İstanbul’a geldiğim için son zamanda ilişkimiz seyrelmişti o yüzden son yıllarda onunla beraber olamadım. Son gelişmelerinden haberim olamadı. Ama sanat alanında da genel karakterine uygun olarak deyim yerindeyse hep bildiğini okuyan, yapabileceğini yapan bir tavrı ve kişiliği vardı. Yaptığı her şeyde samimiydi. İçtendi. Aklının erdiği, gönlünün elverdiği şeyleri yapmayı denerdi. Başkaları beğensin beğenmesin, onu o kadar umursamaz, kendi iç dünyasını ve gönlünü dinlerdi. Çok sevdiğim değerli bir arkadaşımdı. Kaybetmek hepimizi üzdü. Özellikle beni çok üzdü. Ve tabi bütün arkadaşlarımızı ve sanat dünyasını da üzdü. Kendisine rahmet diliyorum. Bütün sevenlerine ve ailesine başsağlığı ve sabır diliyorum.”

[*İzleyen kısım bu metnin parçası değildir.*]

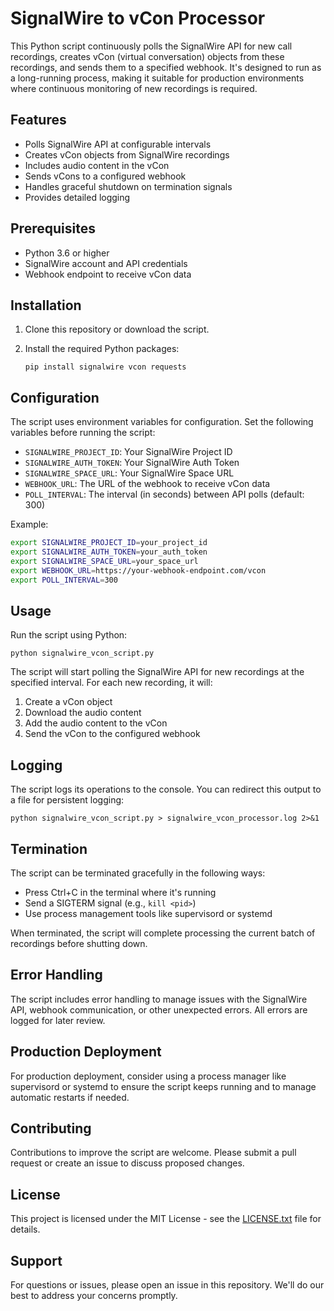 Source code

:# SignalWire to vCon Processor

This Python script continuously polls the SignalWire API for new call recordings, creates vCon (virtual conversation) objects from these recordings, and sends them to a specified webhook. It's designed to run as a long-running process, making it suitable for production environments where continuous monitoring of new recordings is required.

## Features

- Polls SignalWire API at configurable intervals
- Creates vCon objects from SignalWire recordings
- Includes audio content in the vCon
- Sends vCons to a configured webhook
- Handles graceful shutdown on termination signals
- Provides detailed logging

## Prerequisites

- Python 3.6 or higher
- SignalWire account and API credentials
- Webhook endpoint to receive vCon data

## Installation

1. Clone this repository or download the script.

2. Install the required Python packages:

   ```
   pip install signalwire vcon requests
   ```

## Configuration

The script uses environment variables for configuration. Set the following variables before running the script:

- `SIGNALWIRE_PROJECT_ID`: Your SignalWire Project ID
- `SIGNALWIRE_AUTH_TOKEN`: Your SignalWire Auth Token
- `SIGNALWIRE_SPACE_URL`: Your SignalWire Space URL
- `WEBHOOK_URL`: The URL of the webhook to receive vCon data
- `POLL_INTERVAL`: The interval (in seconds) between API polls (default: 300)

Example:

```bash
export SIGNALWIRE_PROJECT_ID=your_project_id
export SIGNALWIRE_AUTH_TOKEN=your_auth_token
export SIGNALWIRE_SPACE_URL=your_space_url
export WEBHOOK_URL=https://your-webhook-endpoint.com/vcon
export POLL_INTERVAL=300
```

## Usage

Run the script using Python:

```
python signalwire_vcon_script.py
```

The script will start polling the SignalWire API for new recordings at the specified interval. For each new recording, it will:

1. Create a vCon object
2. Download the audio content
3. Add the audio content to the vCon
4. Send the vCon to the configured webhook

## Logging

The script logs its operations to the console. You can redirect this output to a file for persistent logging:

```
python signalwire_vcon_script.py > signalwire_vcon_processor.log 2>&1
```

## Termination

The script can be terminated gracefully in the following ways:

- Press Ctrl+C in the terminal where it's running
- Send a SIGTERM signal (e.g., `kill <pid>`)
- Use process management tools like supervisord or systemd

When terminated, the script will complete processing the current batch of recordings before shutting down.

## Error Handling

The script includes error handling to manage issues with the SignalWire API, webhook communication, or other unexpected errors. All errors are logged for later review.

## Production Deployment

For production deployment, consider using a process manager like supervisord or systemd to ensure the script keeps running and to manage automatic restarts if needed.

## Contributing

Contributions to improve the script are welcome. Please submit a pull request or create an issue to discuss proposed changes.

## License

This project is licensed under the MIT License - see the [LICENSE.txt](LICENSE.txt) file for details.

## Support

For questions or issues, please open an issue in this repository. We'll do our best to address your concerns promptly.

‘AYNI COŞKUSU DEVAM EDİYORDU’

Müzik Eğitimcileri Derneği (MÜZED) Başkanı Refik Saydam, sanatçı dostu Pire için şunları söyledi;

“Ressam ve Eğitimci Pire, 1968-1971 yılları arasında, Mersin Öğretmen Okulu’nda resim dersi öğretmenimizdi. İyi bir öğretmen olmanın yanında, sosyal ve toplumsal bakımdan da bizi aydınlatırdı. Ankara’da birlikte mücadele ettik. Hem iyi bir sanatçı hem de mesleki eğitimci örgütlenmesinde ve toplumsal parti mücadelesinde yaşamının sonuna kadar görev almış bir örgüt insanıydı. Emeğin, bağımsızlığın, gerçeğin ressamıydı. Yakın zamanda görüşmüştük. Aynı coşku ve heyecanı devam ediyordu. Eserleriyle yaşayacak, onu unutmayacağız, ışık tutacak. Tüm dostlarına, sevenlerine, öğrencilerine baş sağlığı dilerim.”

SARSILMAZ DURUŞ

Ressam Süleyman Karakul, sanatçı dostu ve mücadele arkadaşı Muharrem Pire için şunları söyledi;

“Muharrem Pire ile elli yıla yaklaşan dostluğumuz ve arkadaşlığımız vardır. Abuzer Karakoç ve birkaç arkadaşıyla kurduğu “Çiğdem Organizyon” adlı bir kuruluşun bürosunda tanıştık. 12 Eylül darbesi sonrası siyasi kaçaklık dönemine denk düşüyordu. Büroyu aynı zamanda resim atölyesi ve resim kursu bürosu olarak kullanıyordu. İlk siyasi ve sanatsal temasımız orada oldu. Daha sonraki yıllarda, Öğretmen Dünyası Dergisi ve TÖB-DER’de Yurtsever Öğretmen gurubunda birlikte çalıştık. Son yıllarda Vatan Partisi ve Türkiye Sanatçılar Birliği’nde (TSB) birlikte çalıştık. Pire; tüm bu süreç boyunca sağlam kişilikli ve kararlı siyasi duruşundan hiç bir sarsıntı geçirmeyen bir arkadaşımızdı. Onun kararlı ve ödünsüz siyasi çizgisi nedeniyle sanat çevresinde tecrit edilmeye çalışıldığına da tanık olduk ama bu tavırlar onu tam tersine daha güçlü kılıyordu. Son birlikteliğimiz; Partiye yaptığımız resim bağışı töreninde oldu. Oraya oğlu ve eşi ile gelmişti. Oğlunun yaptığı portresini göstererek, görüşümü sordu ve oğlunun kendisini aşacağına inancını belirtmişti. Yaptığı konuşmada da sarsılmayan siyasi inancını, her zamanki duruşuyla açıklamıştı. Sanatsal olarak da kendi resim dilini yakalamış ve geliştirmiş bir arkadaşımızdı. O’nun “Kuvayı Milliye Atları” konulu çalışmaları sanatının doruklarını temsil eder. O’nun siyasi ve sanatsal anısı önünde saygı ile eğiliyorum. Mücadelesi mücadelemizde ışık olacaktır.”